#### DATASET EXTRACT:
-*-*-

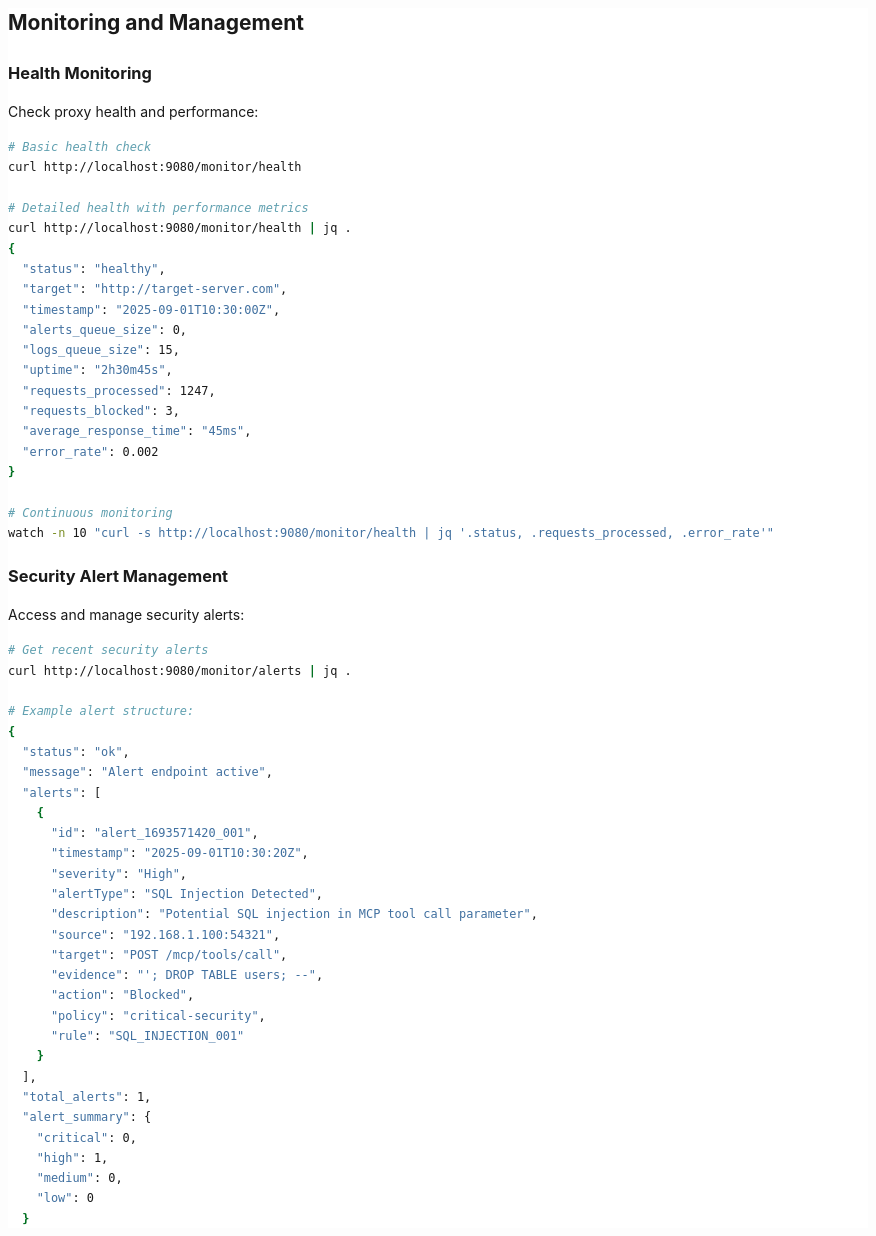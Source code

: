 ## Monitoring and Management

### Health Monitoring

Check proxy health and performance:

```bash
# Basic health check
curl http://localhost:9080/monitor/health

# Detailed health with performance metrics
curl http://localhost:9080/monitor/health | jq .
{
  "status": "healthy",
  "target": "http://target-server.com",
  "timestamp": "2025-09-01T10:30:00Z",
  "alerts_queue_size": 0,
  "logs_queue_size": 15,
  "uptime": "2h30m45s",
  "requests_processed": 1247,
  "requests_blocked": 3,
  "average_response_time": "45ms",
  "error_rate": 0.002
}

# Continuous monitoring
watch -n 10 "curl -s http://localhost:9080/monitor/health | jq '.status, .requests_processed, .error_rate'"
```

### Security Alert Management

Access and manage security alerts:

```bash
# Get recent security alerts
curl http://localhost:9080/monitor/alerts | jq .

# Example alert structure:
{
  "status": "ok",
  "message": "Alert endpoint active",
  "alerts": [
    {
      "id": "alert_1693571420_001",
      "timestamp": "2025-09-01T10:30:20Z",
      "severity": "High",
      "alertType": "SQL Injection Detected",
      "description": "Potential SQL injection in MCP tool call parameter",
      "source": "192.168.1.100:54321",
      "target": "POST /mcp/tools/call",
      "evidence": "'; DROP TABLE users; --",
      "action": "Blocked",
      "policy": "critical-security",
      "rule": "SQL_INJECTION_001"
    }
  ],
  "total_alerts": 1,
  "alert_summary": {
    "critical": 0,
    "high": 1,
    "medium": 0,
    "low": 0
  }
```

-*-*-

#### EXERCISE GOAL:
Set down the entries word for word, omitting all pictures.

#### OUTPUT OF THE TASK:
Source code

: ## Monitoring and Management

### Health Monitoring

Check proxy health and performance:

```bash
# Basic health check
curl http://localhost:9080/monitor/health

# Detailed health with performance metrics
curl http://localhost:9080/monitor/health | jq .
{
  "status": "healthy",
  "target": "http://target-server.com",
  "timestamp": "2025-09-01T10:30:00Z",
  "alerts_queue_size": 0,
  "logs_queue_size": 15,
  "uptime": "2h30m45s",
  "requests_processed": 1247,
  "requests_blocked": 3,
  "average_response_time": "45ms",
  "error_rate": 0.002
}

# Continuous monitoring
watch -n 10 "curl -s http://localhost:9080/monitor/health | jq '.status, .requests_processed, .error_rate'"
```

### Security Alert Management

Access and manage security alerts:

```bash
# Get recent security alerts
curl http://localhost:9080/monitor/alerts | jq .

# Example alert structure:
{
  "status": "ok",
  "message": "Alert endpoint active",
  "alerts": [
    {
      "id": "alert_1693571420_001",
      "timestamp": "2025-09-01T10:30:20Z",
      "severity": "High",
      "alertType": "SQL Injection Detected",
      "description": "Potential SQL injection in MCP tool call parameter",
      "source": "192.168.1.100:54321",
      "target": "POST /mcp/tools/call",
      "evidence": "'; DROP TABLE users; --",
      "action": "Blocked",
      "policy": "critical-security",
      "rule": "SQL_INJECTION_001"
    }
  ],
  "total_alerts": 1,
  "alert_summary": {
    "critical": 0,
    "high": 1,
    "medium": 0,
    "low": 0
  }
```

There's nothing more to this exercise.